President of the Cronulla Chamber, Mark Aprilovic, said the aim of the "Plastic Free Cronulla Expo" on October 21 and 22 at Rydges Cronulla, is to provide alternative plastic free products with cost competitive suppliers for local shire businesses and consumers.
"I believe we have a morally conscious responsibility to the environment and future generations, to make a positive change," Mr Aprilovic said.
"So, as a local business or consumer, please join us and discover alternative products available.

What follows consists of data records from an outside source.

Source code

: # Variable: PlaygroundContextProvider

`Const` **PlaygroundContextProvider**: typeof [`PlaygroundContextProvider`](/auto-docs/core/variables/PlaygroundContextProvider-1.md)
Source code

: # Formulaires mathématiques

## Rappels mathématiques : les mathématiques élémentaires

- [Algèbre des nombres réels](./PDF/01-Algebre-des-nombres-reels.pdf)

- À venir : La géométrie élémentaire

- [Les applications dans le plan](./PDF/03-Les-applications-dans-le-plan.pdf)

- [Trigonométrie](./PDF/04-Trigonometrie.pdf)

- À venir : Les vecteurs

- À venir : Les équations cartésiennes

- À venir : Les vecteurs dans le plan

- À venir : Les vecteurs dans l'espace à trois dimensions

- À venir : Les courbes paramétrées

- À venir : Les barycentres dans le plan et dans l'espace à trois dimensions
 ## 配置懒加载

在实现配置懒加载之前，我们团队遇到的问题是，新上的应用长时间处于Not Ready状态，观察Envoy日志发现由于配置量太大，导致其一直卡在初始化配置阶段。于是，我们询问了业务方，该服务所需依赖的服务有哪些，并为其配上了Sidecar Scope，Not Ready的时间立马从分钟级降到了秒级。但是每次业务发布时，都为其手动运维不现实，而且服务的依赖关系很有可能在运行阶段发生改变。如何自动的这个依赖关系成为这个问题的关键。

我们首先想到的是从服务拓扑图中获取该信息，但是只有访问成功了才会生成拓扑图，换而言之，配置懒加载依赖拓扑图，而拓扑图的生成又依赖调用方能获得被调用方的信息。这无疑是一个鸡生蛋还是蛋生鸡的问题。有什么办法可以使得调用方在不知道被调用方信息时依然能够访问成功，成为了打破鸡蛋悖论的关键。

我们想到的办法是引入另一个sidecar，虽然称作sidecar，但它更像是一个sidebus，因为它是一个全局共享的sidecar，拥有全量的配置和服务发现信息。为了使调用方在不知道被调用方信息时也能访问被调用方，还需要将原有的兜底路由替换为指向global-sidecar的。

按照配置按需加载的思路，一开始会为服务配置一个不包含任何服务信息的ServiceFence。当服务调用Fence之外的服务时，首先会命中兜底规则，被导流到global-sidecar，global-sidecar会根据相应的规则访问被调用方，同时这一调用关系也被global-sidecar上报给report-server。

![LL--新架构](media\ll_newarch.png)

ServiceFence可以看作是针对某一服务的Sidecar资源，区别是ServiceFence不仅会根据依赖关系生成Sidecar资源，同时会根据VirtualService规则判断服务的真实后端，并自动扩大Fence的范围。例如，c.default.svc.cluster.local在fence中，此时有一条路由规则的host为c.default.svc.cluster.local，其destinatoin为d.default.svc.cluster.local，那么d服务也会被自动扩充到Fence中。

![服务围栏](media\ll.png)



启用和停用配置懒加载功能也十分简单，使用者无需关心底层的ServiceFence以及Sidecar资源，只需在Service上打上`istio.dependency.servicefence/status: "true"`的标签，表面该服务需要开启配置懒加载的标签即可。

Also inform us if you have additional needs not satisfied by products available, so we can work with suppliers on solutions."
Plastic Free Cronulla's Kal Glanznig said businesses will get a certificate showing they are a Plastic Free Champion which they can display in their shop or office.
"As a customer, you feel good knowing that the business is plastic free, so it's a win for everyone," Mr Glanznig said
"We want all businesses in Cronulla to get involved, and if they cannot remove all 5 of the above items they can still be promoted as Plastic Free Warriors by making simple changes in their business practices and sharing it with us.
"For example, an accountancy firm may use crockery and proper cutlery when having takeaway meals at the office for the staff, instead of using plastic ones.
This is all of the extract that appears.